I care about penalties per game and which teams are playing each other (in human-readable form) and want to provide a cleansed dataset to the model training process that looks something like this:

![Training Data](screens/TrainingData.png)

This requires the use of the following tables:

- game
- game_team_stats
- team_info

The `dataprep.ipynb` consolidates all of this data into a single tabular data source using Pandas dataframes to aggregate and join.

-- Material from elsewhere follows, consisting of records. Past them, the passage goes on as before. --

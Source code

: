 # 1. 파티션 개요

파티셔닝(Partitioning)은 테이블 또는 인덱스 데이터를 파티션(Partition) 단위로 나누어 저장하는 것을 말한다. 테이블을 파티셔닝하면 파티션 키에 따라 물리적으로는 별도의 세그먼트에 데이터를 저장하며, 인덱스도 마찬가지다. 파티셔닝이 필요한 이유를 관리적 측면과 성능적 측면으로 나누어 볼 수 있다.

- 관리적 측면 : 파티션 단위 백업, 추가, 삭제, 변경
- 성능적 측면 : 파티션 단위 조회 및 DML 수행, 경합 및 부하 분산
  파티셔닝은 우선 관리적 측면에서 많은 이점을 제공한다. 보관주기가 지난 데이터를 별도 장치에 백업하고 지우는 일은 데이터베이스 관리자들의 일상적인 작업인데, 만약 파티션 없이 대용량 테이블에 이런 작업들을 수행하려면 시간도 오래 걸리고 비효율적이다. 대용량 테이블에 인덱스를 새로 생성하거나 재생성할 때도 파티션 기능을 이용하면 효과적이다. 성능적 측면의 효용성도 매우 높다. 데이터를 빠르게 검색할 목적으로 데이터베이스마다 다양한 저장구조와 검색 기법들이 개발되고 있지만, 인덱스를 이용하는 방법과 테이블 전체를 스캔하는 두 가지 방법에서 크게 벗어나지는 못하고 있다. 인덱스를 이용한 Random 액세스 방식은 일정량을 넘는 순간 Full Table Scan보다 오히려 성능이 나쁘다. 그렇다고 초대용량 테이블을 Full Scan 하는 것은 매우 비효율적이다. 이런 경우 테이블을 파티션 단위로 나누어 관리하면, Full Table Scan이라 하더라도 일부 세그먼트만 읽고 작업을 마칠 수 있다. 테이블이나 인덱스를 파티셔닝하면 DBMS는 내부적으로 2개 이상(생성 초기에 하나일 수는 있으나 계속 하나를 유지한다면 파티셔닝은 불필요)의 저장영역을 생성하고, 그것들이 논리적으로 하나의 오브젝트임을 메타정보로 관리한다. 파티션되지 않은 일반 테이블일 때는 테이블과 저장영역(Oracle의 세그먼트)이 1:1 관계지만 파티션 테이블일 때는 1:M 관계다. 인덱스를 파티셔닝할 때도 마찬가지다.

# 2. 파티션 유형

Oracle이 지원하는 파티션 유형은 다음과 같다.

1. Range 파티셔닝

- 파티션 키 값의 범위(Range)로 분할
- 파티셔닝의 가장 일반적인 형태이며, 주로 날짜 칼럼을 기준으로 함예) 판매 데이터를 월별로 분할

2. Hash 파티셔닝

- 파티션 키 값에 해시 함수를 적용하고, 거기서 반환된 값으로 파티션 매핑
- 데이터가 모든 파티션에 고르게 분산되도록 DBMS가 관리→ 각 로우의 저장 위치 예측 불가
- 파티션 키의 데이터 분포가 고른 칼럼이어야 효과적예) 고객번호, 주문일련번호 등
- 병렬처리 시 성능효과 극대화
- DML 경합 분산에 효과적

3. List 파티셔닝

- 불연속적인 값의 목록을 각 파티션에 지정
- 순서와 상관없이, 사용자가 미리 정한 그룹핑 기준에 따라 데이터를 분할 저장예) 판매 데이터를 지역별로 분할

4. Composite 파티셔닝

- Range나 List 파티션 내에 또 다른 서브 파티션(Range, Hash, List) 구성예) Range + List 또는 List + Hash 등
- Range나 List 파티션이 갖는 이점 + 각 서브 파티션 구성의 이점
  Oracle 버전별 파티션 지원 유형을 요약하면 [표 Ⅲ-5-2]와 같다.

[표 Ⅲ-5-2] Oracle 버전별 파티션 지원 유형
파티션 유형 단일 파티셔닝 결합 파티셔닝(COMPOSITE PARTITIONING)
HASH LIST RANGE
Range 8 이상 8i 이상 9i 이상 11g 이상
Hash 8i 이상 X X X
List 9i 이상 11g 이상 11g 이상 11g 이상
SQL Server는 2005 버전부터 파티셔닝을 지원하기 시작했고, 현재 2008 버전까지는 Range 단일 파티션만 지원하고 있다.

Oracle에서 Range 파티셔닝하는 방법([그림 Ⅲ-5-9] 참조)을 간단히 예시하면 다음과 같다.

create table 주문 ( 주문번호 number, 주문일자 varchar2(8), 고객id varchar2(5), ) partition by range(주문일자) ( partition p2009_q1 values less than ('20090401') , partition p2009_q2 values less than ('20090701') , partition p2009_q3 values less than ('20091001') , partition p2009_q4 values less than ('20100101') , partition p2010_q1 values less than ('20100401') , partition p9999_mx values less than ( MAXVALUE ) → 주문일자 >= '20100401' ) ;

Once the dataset is compiled, it is then registered as a dataset on Azure using the Azure ML SDK and the `Dataset.Tabular.register_pandas_dataframe` function. 

![Registering the Dataset](screens/RegisterDataset.png)

See `dataprep.ipynb` for more details on the registration process.

Once that operation completes, the dataset is available on Azure:

![Datasets](screens/Datasets.png)
![Dataset Details](screens/DatasetDetails.png)

A profiling run can also be done to visualize the distribution of that data:
![Dataset Profile](screens/DatasetProfile.png)

### Preparing for the Experiment
But before we can grab our training data from Azure, we need a reference to our workspace.

In [176]:
# Load the workspace information from config.json using the Azure ML SDK
ws = Workspace.from_config()
ws.name

'DataScience'

In [177]:
# Next, grab our dataset from Azure
ds = Dataset.get_by_name(workspace=ws, name='NHL-Penalties-2020')
print(ds.name + ' v' + str(ds.version) + ': ' + ds.description)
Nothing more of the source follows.